Would you repeat word for word the lines of the listing that follows, from the one with "MySQL Drop Table" up to and including the one with "Add more constraints", and leave out the images?

*** Data shown ***

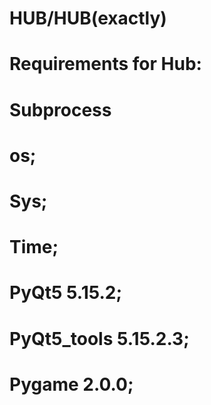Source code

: # HUB/HUB(exactly)
# Requirements for Hub:
# Subprocess
# os;
# Sys;
# Time;
# PyQt5 5.15.2;
# PyQt5_tools 5.15.2.3;
# Pygame 2.0.0;
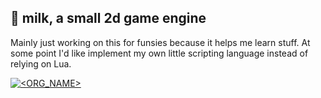 ## 🥛 milk, a small 2d game engine 

Mainly just working on this for funsies because it helps me learn stuff.
At some point I'd like implement my own little scripting language instead of relying on Lua.

[![<ORG_NAME>](https://circleci.com/gh/Straskal/milk.svg?style=svg)](https://app.circleci.com/pipelines/github/Straskal/milk)
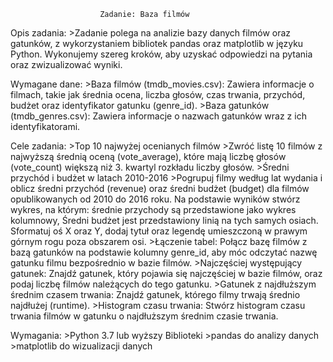                         Zadanie: Baza filmów

Opis zadania: 
	>Zadanie polega na analizie bazy danych filmów oraz gatunków, z wykorzystaniem bibliotek pandas oraz matplotlib w języku Python. Wykonujemy szereg kroków, aby uzyskać odpowiedzi na 	pytania oraz zwizualizować wyniki.

Wymagane dane:
 	>Baza filmów (tmdb_movies.csv): Zawiera informacje o filmach, takie jak średnia ocena, liczba głosów, czas trwania, przychód, budżet oraz identyfikator gatunku (genre_id). 
	>Baza gatunków (tmdb_genres.csv): Zawiera informacje o nazwach gatunków wraz z ich identyfikatorami.

Cele zadania: 
	>Top 10 najwyżej ocenianych filmów 
	>Zwróć listę 10 filmów z najwyższą średnią oceną (vote_average), które mają liczbę głosów (vote_count) większą niż 3. kwartyl rozkładu liczby głosów.
	>Średni przychód i budżet w latach 2010-2016 
	>Pogrupuj filmy według lat wydania i oblicz średni przychód (revenue) oraz średni budżet (budget) dla filmów opublikowanych od 2010 do 2016 roku. Na podstawie wyników stwórz wykres, 	na którym: średnie przychody są przedstawione jako wykres kolumnowy, Średni budżet jest przedstawiony linią na tych samych osiach. Sformatuj oś X oraz Y, dodaj tytuł oraz legendę 	umieszczoną w prawym górnym rogu poza obszarem osi.
	>Łączenie tabel: Połącz bazę filmów z bazą gatunków na podstawie kolumny genre_id, aby móc odczytać nazwę gatunku filmu bezpośrednio w bazie filmów.
	>Najczęściej występujący gatunek: Znajdź gatunek, który pojawia się najczęściej w bazie filmów, oraz podaj liczbę filmów należących do tego gatunku.
	>Gatunek z najdłuższym średnim czasem trwania: Znajdź gatunek, którego filmy trwają średnio najdłużej (runtime).
	>Histogram czasu trwania: Stwórz histogram czasu trwania filmów w gatunku o najdłuższym średnim czasie trwania.

Wymagania:
	>Python 3.7 lub wyższy Biblioteki 
	>pandas do analizy danych 
	>matplotlib do wizualizacji danych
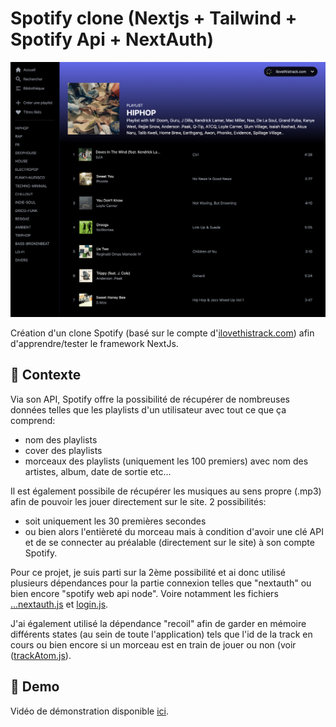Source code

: # Spotify clone (Nextjs + Tailwind + Spotify Api + NextAuth)

![Screenshot](screenshot.png)

Création d'un clone Spotify (basé sur le compte d'[ilovethistrack.com](https://open.spotify.com/user/ilovethistrack.com?si=84c31f245c86476f)) afin d'apprendre/tester le framework NextJs.

## 📍 Contexte

Via son API, Spotify offre la possibilité de récupérer de nombreuses données telles que les playlists d'un utilisateur avec tout ce que ça comprend: 
- nom des playlists
- cover des playlists
- morceaux des playlists (uniquement les 100 premiers) avec nom des artistes, album, date de sortie etc...

Il est également possibile de récupérer les musiques au sens propre (.mp3) afin de pouvoir les jouer directement sur le site. 2 possibilités:
- soit uniquement les 30 premières secondes
- ou bien alors l'entièreté du morceau mais à condition d'avoir une clé API et de se connecter au préalable (directement sur le site) à son compte Spotify. 

Pour ce projet, je suis parti sur la 2ème possibilité et ai donc utilisé plusieurs dépendances pour la partie connexion telles que "nextauth" ou bien encore "spotify web api node". Voire notamment les fichiers [...nextauth.js](https://github.com/idrissdiakite/spotify-clone-nextjs/blob/main/pages/api/auth/%5B...nextauth%5D.js) et [login.js](https://github.com/idrissdiakite/spotify-clone-nextjs/blob/main/pages/login.js).

J'ai également utilisé la dépendance "recoil" afin de garder en mémoire différents states (au sein de toute l'application) tels que l'id de la track en cours ou bien encore si un morceau est en train de jouer ou non (voir ([trackAtom.js](https://github.com/idrissdiakite/spotify-clone-nextjs/blob/main/atoms/trackAtom.js)).

## 💫 Demo

Vidéo de démonstration disponible [ici](https://youtu.be/K-TKYTH5JrM).
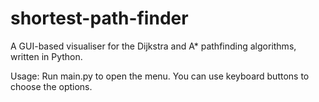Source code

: # shortest-path-finder
A GUI-based visualiser for the Dijkstra and A* pathfinding algorithms, written in Python.

Usage:
Run main.py to open the menu. You can use keyboard buttons to choose the options.
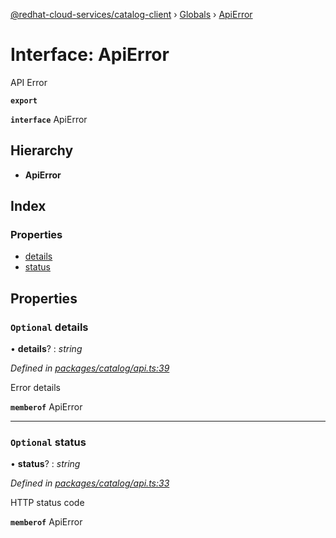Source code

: [@redhat-cloud-services/catalog-client](../README.md) › [Globals](../globals.md) › [ApiError](apierror.md)

# Interface: ApiError

API Error

**`export`** 

**`interface`** ApiError

## Hierarchy

* **ApiError**

## Index

### Properties

* [details](apierror.md#optional-details)
* [status](apierror.md#optional-status)

## Properties

### `Optional` details

• **details**? : *string*

*Defined in [packages/catalog/api.ts:39](https://github.com/RedHatInsights/javascript-clients/blob/master/packages/catalog/api.ts#L39)*

Error details

**`memberof`** ApiError

___

### `Optional` status

• **status**? : *string*

*Defined in [packages/catalog/api.ts:33](https://github.com/RedHatInsights/javascript-clients/blob/master/packages/catalog/api.ts#L33)*

HTTP status code

**`memberof`** ApiError

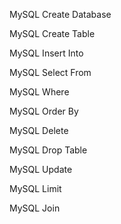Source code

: MySQL Create Database

MySQL Create Table

MySQL Insert Into

MySQL Select From

MySQL Where

MySQL Order By

MySQL Delete

MySQL Drop Table

MySQL Update

MySQL Limit

MySQL Join
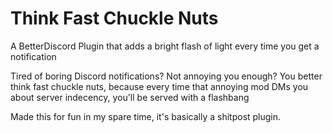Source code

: # Think Fast Chuckle Nuts

A BetterDiscord Plugin that adds a bright flash of light every time you get a notification

Tired of boring Discord notifications? Not annoying you enough? 
You better think fast chuckle nuts, because every time that annoying mod DMs you about server indecency, you'll be served with a flashbang

Made this for fun in my spare time, it's basically a shitpost plugin.
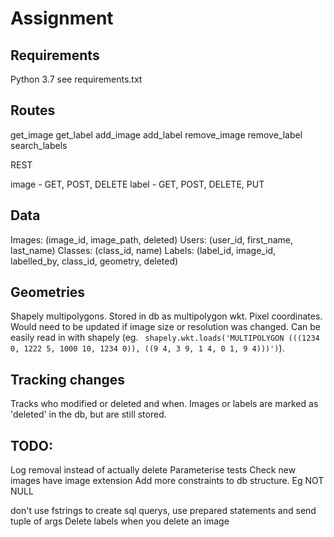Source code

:# Assignment

## Requirements
Python 3.7
see requirements.txt


## Routes
get_image
get_label
add_image
add_label
remove_image
remove_label
search_labels

REST

image - GET, POST, DELETE
label - GET, POST, DELETE, PUT

## Data

Images: (image_id, image_path, deleted)
Users: (user_id, first_name, last_name)
Classes: (class_id, name)
Labels: (label_id, image_id, labelled_by, class_id, geometry, deleted)

## Geometries
Shapely multipolygons. Stored in db as multipolygon wkt. Pixel coordinates. Would need to be updated if image size or resolution was changed. Can be easily read in with shapely (eg. ` shapely.wkt.loads('MULTIPOLYGON (((1234 0, 1222 5, 1000 10, 1234 0)), ((9 4, 3 9, 1 4, 0 1, 9 4)))')`).


## Tracking changes
Tracks who modified or deleted and when. Images or labels are marked as 'deleted' in the db, but are still stored.

## TODO:
Log removal instead of actually delete
Parameterise tests
Check new images have image extension
Add more constraints to db structure. Eg NOT NULL

don't use fstrings to create sql querys, use prepared statements and send tuple of args
Delete labels when you delete an image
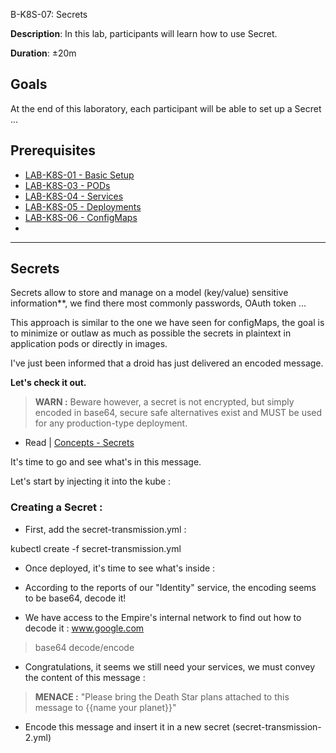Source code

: B-K8S-07: Secrets

**Description**: In this lab, participants will learn how to use Secret.

**Duration**: ±20m

## Goals
At the end of this laboratory, each participant will be able to set up a Secret ...

## Prerequisites
 - [LAB-K8S-01 - Basic Setup](../LAB-K8S-01/README.MD)
 - [LAB-K8S-03 - PODs](../LAB-K8S-03/README.MD)
 - [LAB-K8S-04 - Services](../LAB-K8S-04/README.MD)
 - [LAB-K8S-05 - Deployments](../LAB-K8S-05/README.MD)
 - [LAB-K8S-06 - ConfigMaps](../LAB-K8S-06/README.MD)
 - 

---
## Secrets

Secrets allow to store and manage on a model (key/value) sensitive information**, we find there most commonly passwords, OAuth token ... 

This approach is similar to the one we have seen for configMaps, the goal is to minimize or outlaw as much as possible the secrets in plaintext in application pods or directly in images.

I've just been informed that a droid has just delivered an encoded message. 

**Let's check it out.** 

>**WARN :** Beware however, a secret is not encrypted, but simply encoded in base64, secure safe alternatives exist and MUST be used for any production-type deployment. 

 - Read | [Concepts - Secrets](https://kubernetes.io/docs/concepts/configuration/secret/)
 
It's time to go and see what's in this message.

Let's start by injecting it into the kube :

### Creating a Secret :

- First, add the secret-transmission.yml :

kubectl create -f secret-transmission.yml

- Once deployed, it's time to see what's inside :

- According to the reports of our "Identity" service, the encoding seems to be base64, decode it!

- We have access to the Empire's internal network to find out how to decode it :
www.google.com

> base64 decode/encode

- Congratulations, it seems we still need your services, we must convey the content of this message :

> **MENACE :** 
"Please bring the Death Star plans attached to this message to {{name your planet}}"



- Encode this message and insert it in a new secret (secret-transmission-2.yml)
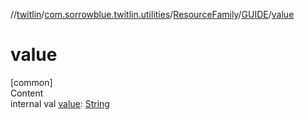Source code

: //[twitlin](../../../index.md)/[com.sorrowblue.twitlin.utilities](../../index.md)/[ResourceFamily](../index.md)/[GUIDE](index.md)/[value](value.md)



# value  
[common]  
Content  
internal val [value](value.md): [String](https://kotlinlang.org/api/latest/jvm/stdlib/kotlin/-string/index.html)  



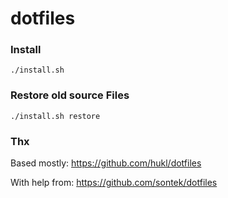 dotfiles
========

### Install

    ./install.sh

### Restore old source Files

    ./install.sh restore

### Thx

Based mostly:
    https://github.com/hukl/dotfiles

With help from:
    https://github.com/sontek/dotfiles

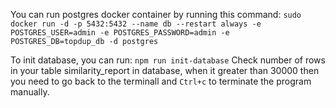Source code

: You can run postgres docker container by running this command: 
`sudo docker run -d -p 5432:5432 --name db --restart always -e POSTGRES_USER=admin -e POSTGRES_PASSWORD=admin -e POSTGRES_DB=topdup_db -d postgres`

To init database, you can run: `npm run init-database`
Check number of rows in your table similarity_report in database, when it greater than 30000 then you need to go back to the terminall and `Ctrl+c` to terminate the program manually.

*** End of Data shown ***

* Task output:
MySQL Drop Table

MySQL Update

MySQL Limit

MySQL Join
Source code

: # Think Fast Chuckle Nuts

A BetterDiscord Plugin that adds a bright flash of light every time you get a notification

Tired of boring Discord notifications? Not annoying you enough? 
You better think fast chuckle nuts, because every time that annoying mod DMs you about server indecency, you'll be served with a flashbang

Made this for fun in my spare time, it's basically a shitpost plugin.
Source code

:# Assignment

## Requirements
Python 3.7
see requirements.txt


## Routes
get_image
get_label
add_image
add_label
remove_image
remove_label
search_labels

REST

image - GET, POST, DELETE
label - GET, POST, DELETE, PUT

## Data

Images: (image_id, image_path, deleted)
Users: (user_id, first_name, last_name)
Classes: (class_id, name)
Labels: (label_id, image_id, labelled_by, class_id, geometry, deleted)

## Geometries
Shapely multipolygons. Stored in db as multipolygon wkt. Pixel coordinates. Would need to be updated if image size or resolution was changed. Can be easily read in with shapely (eg. ` shapely.wkt.loads('MULTIPOLYGON (((1234 0, 1222 5, 1000 10, 1234 0)), ((9 4, 3 9, 1 4, 0 1, 9 4)))')`).


## Tracking changes
Tracks who modified or deleted and when. Images or labels are marked as 'deleted' in the db, but are still stored.

## TODO:
Log removal instead of actually delete
Parameterise tests
Check new images have image extension
Add more constraints to db structure. Eg NOT NULL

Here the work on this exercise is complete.